Les taux d'intérêt britanniques devraient rester à 3,75 % pour une cinquième réunion consécutive, alors que le Comité de politique monétaire (MPC) de la Banque d'Angleterre poursuit son approche prudente - attendant probablement un signe du ciel ou au moins une perspective mondiale stable.

L'incertitude quant à la politique mondiale, à l'économie et à l'impact de la guerre en Iran sur les prix de l'énergie signifie que la Banque devrait maintenir les taux inchangés. Le MPC, un comité de cinq femmes et quatre hommes, annoncera sa décision à 12h00 BST, une pause étant l'attente générale. Le taux directeur est à son plus bas depuis février 2023, mais les analystes ne retiennent pas leur souffle pour des changements à court terme.
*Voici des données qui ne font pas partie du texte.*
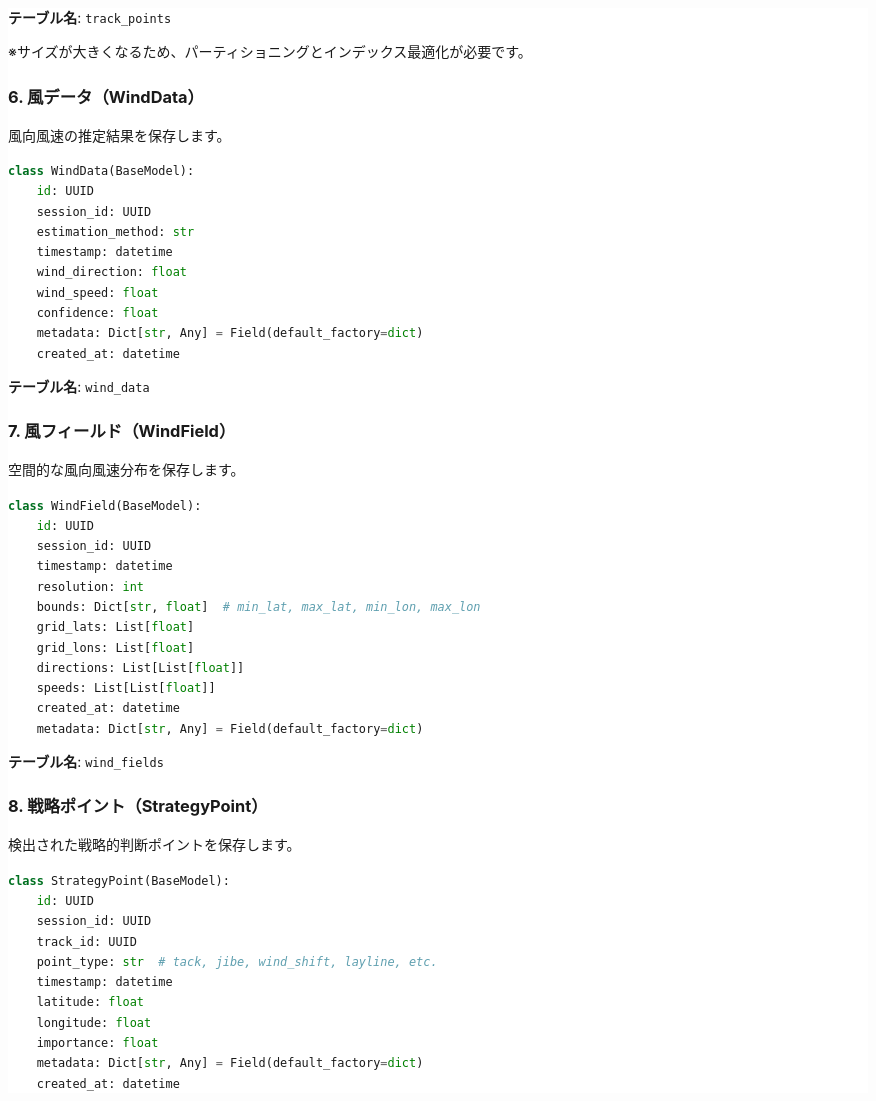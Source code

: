 **テーブル名**: `track_points`

※サイズが大きくなるため、パーティショニングとインデックス最適化が必要です。

### 6. 風データ（WindData）

風向風速の推定結果を保存します。

```python
class WindData(BaseModel):
    id: UUID
    session_id: UUID
    estimation_method: str
    timestamp: datetime
    wind_direction: float
    wind_speed: float
    confidence: float
    metadata: Dict[str, Any] = Field(default_factory=dict)
    created_at: datetime
```

**テーブル名**: `wind_data`

### 7. 風フィールド（WindField）

空間的な風向風速分布を保存します。

```python
class WindField(BaseModel):
    id: UUID
    session_id: UUID
    timestamp: datetime
    resolution: int
    bounds: Dict[str, float]  # min_lat, max_lat, min_lon, max_lon
    grid_lats: List[float]
    grid_lons: List[float]
    directions: List[List[float]]
    speeds: List[List[float]]
    created_at: datetime
    metadata: Dict[str, Any] = Field(default_factory=dict)
```

**テーブル名**: `wind_fields`

### 8. 戦略ポイント（StrategyPoint）

検出された戦略的判断ポイントを保存します。

```python
class StrategyPoint(BaseModel):
    id: UUID
    session_id: UUID
    track_id: UUID
    point_type: str  # tack, jibe, wind_shift, layline, etc.
    timestamp: datetime
    latitude: float
    longitude: float
    importance: float
    metadata: Dict[str, Any] = Field(default_factory=dict)
    created_at: datetime
```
Le taux de la Banque est l'outil principal du MPC pour maintenir l'inflation à l'objectif de 2 %. Les derniers chiffres montrent que l'inflation au Royaume-Uni était de 2,6 % sur un an en juin, en légère baisse mais toujours au-dessus de l'objectif. L'inflation devrait augmenter en juillet alors que des millions de ménages font face à une hausse de 13 % des prix de l'énergie domestique, grâce à l'impact de la guerre en Iran sur les coûts de l'énergie en gros.

« Un nouveau gouvernement qui trouve ses marques, et la situation au Moyen-Orient de plus en plus incertaine, signifient qu'une pause dans la décision sur le taux directeur serait une dose de stabilité bienvenue », a déclaré Katie Horne de la plateforme d'épargne Flagstone. Parce que rien ne dit stabilité comme un comité qui décide de ne rien faire.

Une pause laisserait les remboursements mensuels inchangés pour les propriétaires bénéficiant de prêts hypothécaires à taux variable. Cependant, plus de 80 % des clients hypothécaires ont des offres à taux fixe, et les principaux prêteurs britanniques ont récemment augmenté les taux sur les nouvelles offres - en moyenne 5,62 % pour un fixe sur deux ans, le plus élevé depuis plus d'un mois. Le secteur se déplace en meute, car personne ne veut être le prêteur submergé de demandes.

David Hollingworth du courtier hypothécaire L&C a noté : « Une pause est toujours bienvenue, mais les attentes du marché devront s'atténuer avant que nous puissions espérer un retour à des baisses de taux par les prêteurs. » La Banque prévoit que plus de cinq millions de propriétaires devraient s'attendre à des remboursements mensuels plus élevés d'ici fin 2028.

Du côté positif, les épargnants pourraient avoir une chance : les meilleures obligations à un an offrent désormais 4,91 %, le plus haut depuis octobre 2024. Rachel Springall de Moneyfacts a qualifié cela de « rare dose de bonnes nouvelles pour les épargnants » et de rayon de soleil après des années de faibles rendements réels. Donc, au moins quelqu'un n'est pas complètement malheureux.